Thank heavens the majority of science courses are graded on homework and exams and not discussion!


----------



## niacin (May 26, 2012)

I failed because I didn't do my projects on time. It was due to depression/SA, and I would skip class a lot or leave early so I could cry in the bathrooms.


----------



## Schnapps (Jun 27, 2011)

Yes, I failed many courses, all my classes required discussions, and then I also developed a fear of what people would think of my written work. I wish I had understood that it was caused by my social anxiety but I was too afraid to ask anyone for help. I eventually finished the degree but with a terrible gpa that I feel doesn't reflect my true abilities. I can't even imagine telling job interviewers about my degree, it just makes me feel terrible. 

I am trying atm to build my confidence back up, I just know it will take a lot of time.


----------



## MrHappens (Aug 22, 2012)

Just the assignments that required my non-existent oratory. As of now, I'm working on my speaking skills for upcoming foreign language classes that being in January.


----------



## yadx (Nov 2, 2012)

well I actually ended up not doing the presentation at all. so yeah, there goes my grade


----------



## sh13 (Oct 26, 2012)

Funny thing is that I actually got an A in presentation skills last year. How does that happen? haha


----------



## BeyondOsiris (Nov 2, 2012)

I always feel incredibly anxious right before it's my turn to present something orally in front of the class, but once I get up there I feel better once I start talking and I can BS stuff really well.

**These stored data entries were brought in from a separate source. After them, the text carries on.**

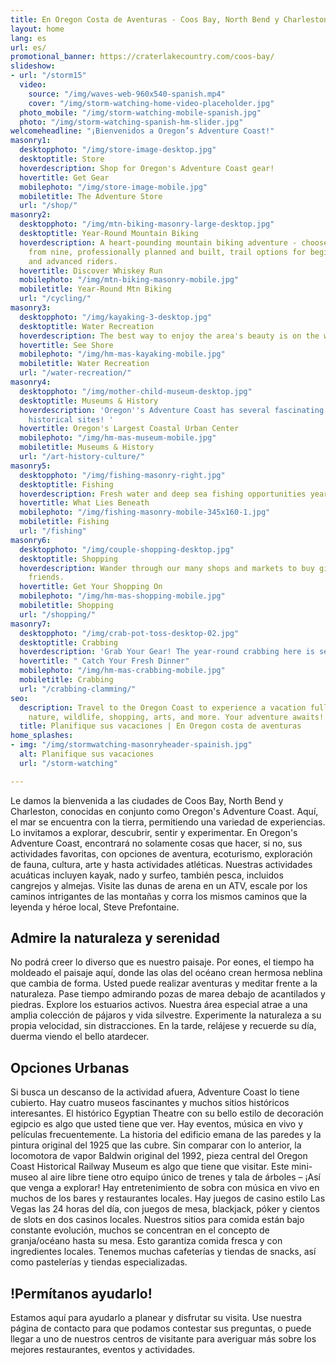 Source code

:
 ```yaml
---
title: En Oregon Costa de Aventuras - Coos Bay, North Bend y Charleston
layout: home
lang: es
url: es/
promotional_banner: https://craterlakecountry.com/coos-bay/
slideshow:
- url: "/storm15"
  video:
    source: "/img/waves-web-960x540-spanish.mp4"
    cover: "/img/storm-watching-home-video-placeholder.jpg"
  photo_mobile: "/img/storm-watching-mobile-spanish.jpg"
  photo: "/img/storm-watching-spanish-hm-slider.jpg"
welcomeheadline: "¡Bienvenidos a Oregon’s Adventure Coast!"
masonry1:
  desktopphoto: "/img/store-image-desktop.jpg"
  desktoptitle: Store
  hoverdescription: Shop for Oregon's Adventure Coast gear!
  hovertitle: Get Gear
  mobilephoto: "/img/store-image-mobile.jpg"
  mobiletitle: The Adventure Store
  url: "/shop/"
masonry2:
  desktopphoto: "/img/mtn-biking-masonry-large-desktop.jpg"
  desktoptitle: Year-Round Mountain Biking
  hoverdescription: A heart-pounding mountain biking adventure - choose your challenge
    from nine, professionally planned and built, trail options for beginners, intermediates
    and advanced riders.
  hovertitle: Discover Whiskey Run
  mobilephoto: "/img/mtn-biking-masonry-mobile.jpg"
  mobiletitle: Year-Round Mtn Biking
  url: "/cycling/"
masonry3:
  desktopphoto: "/img/kayaking-3-desktop.jpg"
  desktoptitle: Water Recreation
  hoverdescription: The best way to enjoy the area's beauty is on the water.
  hovertitle: See Shore
  mobilephoto: "/img/hm-mas-kayaking-mobile.jpg"
  mobiletitle: Water Recreation
  url: "/water-recreation/"
masonry4:
  desktopphoto: "/img/mother-child-museum-desktop.jpg"
  desktoptitle: Museums & History
  hoverdescription: 'Oregon''s Adventure Coast has several fascinating museums and
    historical sites! '
  hovertitle: Oregon's Largest Coastal Urban Center
  mobilephoto: "/img/hm-mas-museum-mobile.jpg"
  mobiletitle: Museums & History
  url: "/art-history-culture/"
masonry5:
  desktopphoto: "/img/fishing-masonry-right.jpg"
  desktoptitle: Fishing
  hoverdescription: Fresh water and deep sea fishing opportunities year 'round.
  hovertitle: What Lies Beneath
  mobilephoto: "/img/fishing-masonry-mobile-345x160-1.jpg"
  mobiletitle: Fishing
  url: "/fishing"
masonry6:
  desktopphoto: "/img/couple-shopping-desktop.jpg"
  desktoptitle: Shopping
  hoverdescription: Wander through our many shops and markets to buy gifts for your
    friends.
  hovertitle: Get Your Shopping On
  mobilephoto: "/img/hm-mas-shopping-mobile.jpg"
  mobiletitle: Shopping
  url: "/shopping/"
masonry7:
  desktopphoto: "/img/crab-pot-toss-desktop-02.jpg"
  desktoptitle: Crabbing
  hoverdescription: 'Grab Your Gear! The year-round crabbing here is second to none.  '
  hovertitle: " Catch Your Fresh Dinner"
  mobilephoto: "/img/hm-mas-crabbing-mobile.jpg"
  mobiletitle: Crabbing
  url: "/crabbing-clamming/"
seo:
  description: Travel to the Oregon Coast to experience a vacation full of adventure,
    nature, wildlife, shopping, arts, and more. Your adventure awaits!
  title: Planifique sus vacaciones | En Oregon costa de aventuras
home_splashes:
- img: "/img/stormwatching-masonryheader-spainish.jpg"
  alt: Planifique sus vacaciones
  url: "/storm-watching"

---
```

Le damos la bienvenida a las ciudades de Coos Bay, North Bend y Charleston, conocidas en conjunto como Oregon's Adventure Coast. Aquí, el mar se encuentra con la tierra, permitiendo una variedad de experiencias. Lo invitamos a explorar, descubrir, sentir y experimentar. 
En Oregon's Adventure Coast, encontrará no solamente cosas que hacer, si no, sus actividades favoritas, con opciones de aventura, ecoturismo, exploración de fauna, cultura, arte y hasta actividades atléticas.
Nuestras actividades acuáticas incluyen kayak, nado y surfeo, también pesca, incluidos cangrejos y almejas. Visite las dunas de arena en un ATV, escale por los caminos intrigantes de las montañas y corra los mismos caminos que la leyenda y héroe local, Steve Prefontaine. 
## Admire la naturaleza y serenidad
No podrá creer lo diverso que es nuestro paisaje. Por eones, el tiempo ha moldeado el paisaje aquí, donde las olas del océano crean hermosa neblina que cambia de forma. Usted puede realizar aventuras y meditar frente a la naturaleza.
Pase tiempo admirando pozas de marea debajo de acantilados y piedras. Explore los estuarios activos. Nuestra área especial atrae a una amplia colección de pájaros y vida silvestre. Experimente la naturaleza a su propia velocidad, sin distracciones. En la tarde, relájese y recuerde su día, duerma viendo el bello atardecer.
## Opciones Urbanas
Si busca un descanso de la actividad afuera, Adventure Coast lo tiene cubierto. Hay cuatro museos fascinantes y muchos sitios históricos interesantes. 
El histórico Egyptian Theatre con su bello estilo de decoración egipcio es algo que usted tiene que ver. Hay eventos, música en vivo y películas frecuentemente. La historia del edificio emana de las paredes y la pintura original del 1925 que las cubre. 
Sin comparar con lo anterior, la locomotora de vapor Baldwin original del 1992, pieza central del Oregon Coast Historical Railway Museum es algo que tiene que visitar. Este mini-museo al aire libre tiene otro equipo único de trenes y tala de árboles – ¡Así que venga a explorar!
Hay entretenimiento de sobra con música en vivo en muchos de los bares y restaurantes locales. Hay juegos de casino estilo Las Vegas las 24 horas del día, con juegos de mesa, blackjack, póker y cientos de slots en dos casinos locales.
Nuestros sitios para comida están bajo constante evolución, muchos se concentran en el concepto de granja/océano hasta su mesa. Esto garantiza comida fresca y con ingredientes locales. Tenemos muchas cafeterías y tiendas de snacks, así como pastelerías y tiendas especializadas.
## !Permítanos ayudarlo!
Estamos aquí para ayudarlo a planear y disfrutar su visita. Use nuestra página de contacto para que podamos contestar sus preguntas, o puede llegar a uno de nuestros centros de visitante para averiguar más sobre los mejores restaurantes, eventos y actividades.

I've never failed a class, but the one thing I remember that I would never do is in English we had to sit in a circle and there would be a moderator who would ask questions and we had to talk to gain points (it was called a Socratic Seminar), and I would always fail those because I never had anything to say.


----------



## wullymully (Nov 22, 2012)

BeyondOsiris said:


> *I always feel incredibly anxious right before it's my turn to present something orally in front of the class, but once I get up there I feel better once I start talking and I can BS stuff really well. *I've never failed a class, but the one thing I remember that I would never do is in English we had to sit in a circle and there would be a moderator who would ask questions and we had to talk to gain points (it was called a Socratic Seminar), and I would always fail those because I never had anything to say.


I am exactly like this.

But labs, group meetings, tutorials are really scary for me.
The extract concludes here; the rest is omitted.